For more information: www.vision-international.com
August 2004
$1,790 was given to Scheer Memorial Hospital in Nepal to purchase an
air compression system for the Intensive Care Unit ventilators, thereby
ensuring that life-saving care is administered to the patients in need.
Currently, pumping oxygen into patients manually is not adequately regulated
and does not enable the patient to be stabilized sufficiently. Scheer
receives trauma and acute medical cases by the busloads; installation
of an air compression system to their ventilators will enable patients
to be stabilized and have their lives saved. Some patients walk for days
to get to the hospital; others are carried by friends or family members
on homemade stretchers or even by “piggyback”. Despite overwhelming
poverty in the region, no one is ever turned away from Scheer for lack
of money—over 35% of the cases there are charity cases, and most
of the hospital’s equipment and labor are donated.

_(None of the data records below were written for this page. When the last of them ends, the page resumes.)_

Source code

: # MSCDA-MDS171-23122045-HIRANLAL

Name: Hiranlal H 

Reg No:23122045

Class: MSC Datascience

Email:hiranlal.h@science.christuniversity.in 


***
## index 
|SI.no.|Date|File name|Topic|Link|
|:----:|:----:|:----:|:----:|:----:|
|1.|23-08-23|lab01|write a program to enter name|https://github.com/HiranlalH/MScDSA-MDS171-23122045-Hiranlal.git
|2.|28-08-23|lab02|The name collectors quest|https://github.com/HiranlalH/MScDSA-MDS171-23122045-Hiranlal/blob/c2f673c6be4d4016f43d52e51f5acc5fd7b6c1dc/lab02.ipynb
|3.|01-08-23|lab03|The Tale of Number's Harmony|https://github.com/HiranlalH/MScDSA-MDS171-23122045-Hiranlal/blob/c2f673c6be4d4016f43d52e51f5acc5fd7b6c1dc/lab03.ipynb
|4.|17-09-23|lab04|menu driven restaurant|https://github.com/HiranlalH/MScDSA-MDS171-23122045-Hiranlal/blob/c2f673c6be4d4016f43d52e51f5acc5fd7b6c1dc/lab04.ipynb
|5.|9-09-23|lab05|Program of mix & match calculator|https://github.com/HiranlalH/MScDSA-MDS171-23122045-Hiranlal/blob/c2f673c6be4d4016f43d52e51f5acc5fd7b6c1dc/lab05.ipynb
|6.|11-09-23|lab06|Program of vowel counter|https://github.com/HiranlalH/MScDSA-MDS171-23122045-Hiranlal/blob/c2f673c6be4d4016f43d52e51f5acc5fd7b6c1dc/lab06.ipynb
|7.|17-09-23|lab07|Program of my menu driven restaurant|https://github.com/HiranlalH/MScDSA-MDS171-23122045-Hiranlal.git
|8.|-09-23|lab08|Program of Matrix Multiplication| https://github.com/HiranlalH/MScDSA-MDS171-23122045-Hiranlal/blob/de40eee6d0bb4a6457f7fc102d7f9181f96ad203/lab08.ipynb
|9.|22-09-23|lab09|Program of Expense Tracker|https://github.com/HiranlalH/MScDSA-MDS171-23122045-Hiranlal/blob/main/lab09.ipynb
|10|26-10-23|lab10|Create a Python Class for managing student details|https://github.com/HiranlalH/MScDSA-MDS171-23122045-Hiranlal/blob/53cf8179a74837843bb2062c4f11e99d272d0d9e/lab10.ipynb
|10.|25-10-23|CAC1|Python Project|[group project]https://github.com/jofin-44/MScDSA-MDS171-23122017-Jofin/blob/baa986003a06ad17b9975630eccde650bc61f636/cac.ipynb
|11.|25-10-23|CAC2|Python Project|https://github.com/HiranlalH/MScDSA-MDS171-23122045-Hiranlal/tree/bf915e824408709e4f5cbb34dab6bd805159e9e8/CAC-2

For more information: www.scheermemorialhospital.org
September 2004
$1,780
was given to the Dian Fossey Gorilla Fund to support two projects run
by indigenous groups in the Democratic Repulblic of Congo. One project,
operated by a local group called the Pole-Pole Foundation, is a sewing
cooperative to enable local women to make dresses, shirts, and other garments
for sale, thus generating their own source of sustainable income. The
other, the Association de Femmes pour la Conservation et la Developpment
Durable, promotes sustainable agriculture. Rebel soldiers recently ransacked
the sewing project, destroying machines and stealing material, while more
than 100 women were brutally attacked and raped. The $10 Club grant will
provide eight new sewing machines, fabric, scissors, needles, pins, chalk
and other items to help reconstruct the sewing project, and provide transport
and other expenses for three women to receive victim support training
and learn rape counseling techniques from Doctors on Call for Service,
which they can then administer to other women.